Para que las semillas de plantas hortícolas y los materiales de reproducción distintos de las semillas puedan comercializarse en toda la Comunidad, las variedades vegetales tienen que estar recogidas en el catálogo común, compilado a partir de los catálogos nacionales de los Estados miembros, que se elaboran según reglas uniformes, aceptándose variedades sólo cuando tienen la particularidad, la homogeneidad y la estabilidad adecuadas.

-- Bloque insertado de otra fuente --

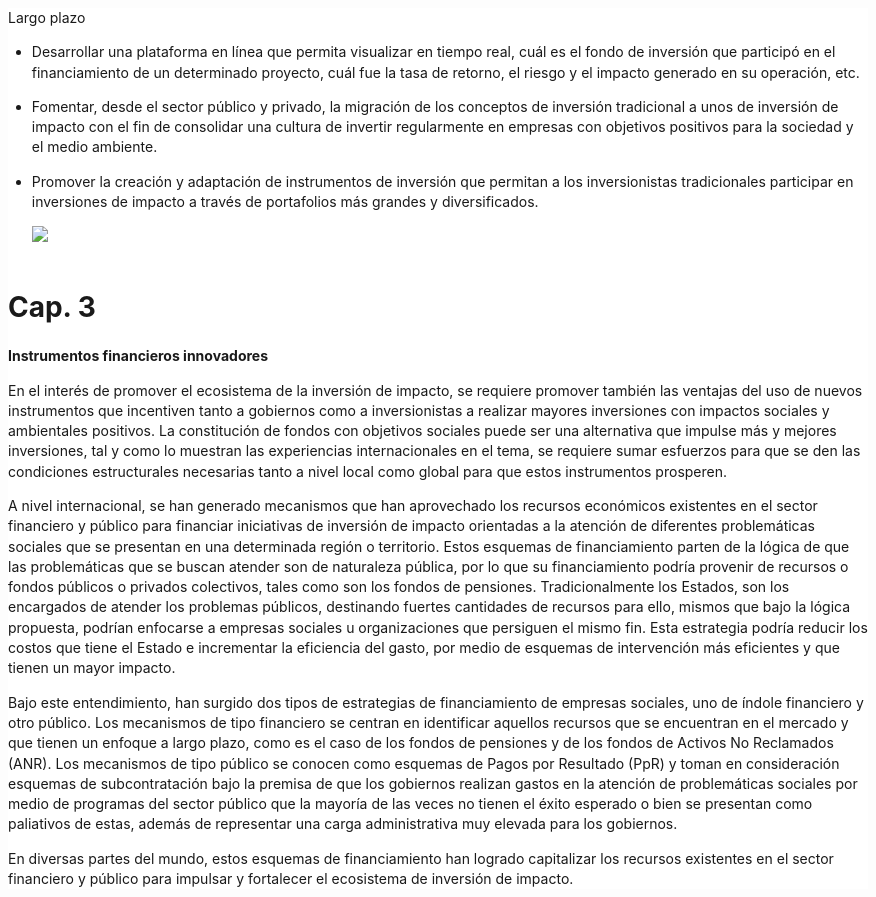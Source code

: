Largo plazo

* Desarrollar una plataforma en línea que permita visualizar en tiempo real, cuál es el fondo de inversión que participó en el financiamiento de un determinado proyecto, cuál fue la tasa de retorno, el riesgo y el impacto generado en su operación, etc.
* Fomentar, desde el sector público y privado, la migración de los conceptos de inversión tradicional a unos de inversión de impacto con el fin de consolidar una cultura de invertir regularmente en empresas con objetivos positivos para la sociedad y el medio ambiente.
* Promover la creación y adaptación de instrumentos de inversión que permitan a los inversionistas tradicionales participar en inversiones de impacto a través de portafolios más grandes y diversificados.

  ![](https://ucarecdn.com/a7ae4e3e-f934-40af-8e05-26ec22168845/)

[](https://www.ethos.org.mx/wp-content/uploads/2018/10/Artboard-2-copy-3-e1539816665474.png)

# Cap. 3

**Instrumentos financieros innovadores**

En el interés de promover el ecosistema de la inversión de impacto, se requiere promover también las ventajas del uso de nuevos instrumentos que incentiven tanto a gobiernos como a inversionistas a realizar mayores inversiones con impactos sociales y ambientales positivos. La constitución de fondos con objetivos sociales puede ser una alternativa que impulse más y mejores inversiones, tal y como lo muestran las experiencias internacionales en el tema, se requiere sumar esfuerzos para que se den las condiciones estructurales necesarias tanto a nivel local como global para que estos instrumentos prosperen.

A nivel internacional, se han generado mecanismos que han aprovechado los recursos económicos existentes en el sector financiero y público para financiar iniciativas de inversión de impacto orientadas a la atención de diferentes problemáticas sociales que se presentan en una determinada región o territorio. Estos esquemas de financiamiento parten de la lógica de que las problemáticas que se buscan atender son de naturaleza pública, por lo que su financiamiento podría provenir de recursos o fondos públicos o privados colectivos, tales como son los fondos de pensiones. Tradicionalmente los Estados, son los encargados de atender los problemas públicos, destinando fuertes cantidades de recursos para ello, mismos que bajo la lógica propuesta, podrían enfocarse a empresas sociales u organizaciones que persiguen el mismo fin. Esta estrategia podría reducir los costos que tiene el Estado e incrementar la eficiencia del gasto, por medio de esquemas de intervención más eficientes y que tienen un mayor impacto.

Bajo este entendimiento, han surgido dos tipos de estrategias de financiamiento de empresas sociales, uno de índole financiero y otro público. Los mecanismos de tipo financiero se centran en identificar aquellos recursos que se encuentran en el mercado y que tienen un enfoque a largo plazo, como es el caso de los fondos de pensiones y de los fondos de Activos No Reclamados (ANR). Los mecanismos de tipo público se conocen como esquemas de Pagos por Resultado (PpR) y toman en consideración esquemas de subcontratación bajo la premisa de que los gobiernos realizan gastos en la atención de problemáticas sociales por medio de programas del sector público que la mayoría de las veces no tienen el éxito esperado o bien se presentan como paliativos de estas, además de representar una carga administrativa muy elevada para los gobiernos.

En diversas partes del mundo, estos esquemas de financiamiento han logrado capitalizar los recursos existentes en el sector financiero y público para impulsar y fortalecer el ecosistema de inversión de impacto.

Tanto la Directiva 2002/55/CE del Consejo, referente a la comercialización de semillas de plantas hortícolas, como la Directiva 2008/72/CEE del Consejo, relativa a la comercialización de plantones de hortalizas y de materiales de multiplicación de hortalizas, distintos de las semillas, permiten la comercialización en la Comunidad de material producido en terceros países si ofrece las mismas garantías que el producido en la Comunidad, siempre que se ajuste a las normas establecidas en ambas Directivas.

En caso necesario, los Estados miembros ayudan a la Comisión a adoptar medidas relativas a la Directiva 2008/72/CEE del Consejo y a la Directiva 2002/55/CE del Consejo, a través del Comité permanente de semillas y material de reproducción de plantas agrícolas, hortícolas y forestales.